╭─ DATA SHOWN
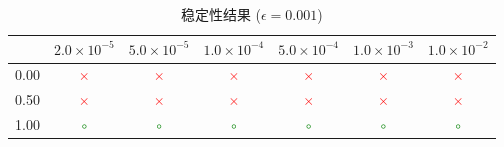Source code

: \documentclass[12pt,a4paper]{article}
\begin{document}
\begin{table}[htbp]
	\centering
	\caption{稳定性结果 ($\epsilon = 0.001$)}
	\begin{tabular}{c|cccccc}
		\toprule
		\diagbox{K}{$\Delta t$} & $2.0 \times 10^{-5}$ & $5.0 \times 10^{-5}$ & $1.0 \times 10^{-4}$ & $5.0 \times 10^{-4}$ & $1.0 \times 10^{-3}$ & $1.0 \times 10^{-2}$ \\
		\midrule
		0.00 & \textcolor{red}{$\times$} & \textcolor{red}{$\times$} & \textcolor{red}{$\times$} & \textcolor{red}{$\times$} & \textcolor{red}{$\times$} & \textcolor{red}{$\times$} \\
		0.50 & \textcolor{red}{$\times$} & \textcolor{red}{$\times$} & \textcolor{red}{$\times$} & \textcolor{red}{$\times$} & \textcolor{red}{$\times$} & \textcolor{red}{$\times$} \\
		1.00 & \textcolor{green}{$\circ$} & \textcolor{green}{$\circ$} & \textcolor{green}{$\circ$} & \textcolor{green}{$\circ$} & \textcolor{green}{$\circ$} & \textcolor{green}{$\circ$} \\
		\bottomrule
	\end{tabular}
\end{table}
\end{document}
╰─
• _THE PROBLEM_:
Apart from the images, every line above needs to be printed again exactly.

• _SOLUTION_:
Source code

: \documentclass[12pt,a4paper]{article}
\begin{document}
\begin{table}[htbp]
	\centering
	\caption{稳定性结果 ($\epsilon = 0.001$)}
	\begin{tabular}{c|cccccc}
		\toprule
		\diagbox{K}{$\Delta t$} & $2.0 \times 10^{-5}$ & $5.0 \times 10^{-5}$ & $1.0 \times 10^{-4}$ & $5.0 \times 10^{-4}$ & $1.0 \times 10^{-3}$ & $1.0 \times 10^{-2}$ \\
		\midrule
		0.00 & \textcolor{red}{$\times$} & \textcolor{red}{$\times$} & \textcolor{red}{$\times$} & \textcolor{red}{$\times$} & \textcolor{red}{$\times$} & \textcolor{red}{$\times$} \\
		0.50 & \textcolor{red}{$\times$} & \textcolor{red}{$\times$} & \textcolor{red}{$\times$} & \textcolor{red}{$\times$} & \textcolor{red}{$\times$} & \textcolor{red}{$\times$} \\
		1.00 & \textcolor{green}{$\circ$} & \textcolor{green}{$\circ$} & \textcolor{green}{$\circ$} & \textcolor{green}{$\circ$} & \textcolor{green}{$\circ$} & \textcolor{green}{$\circ$} \\
		\bottomrule
	\end{tabular}
\end{table}
\end{document}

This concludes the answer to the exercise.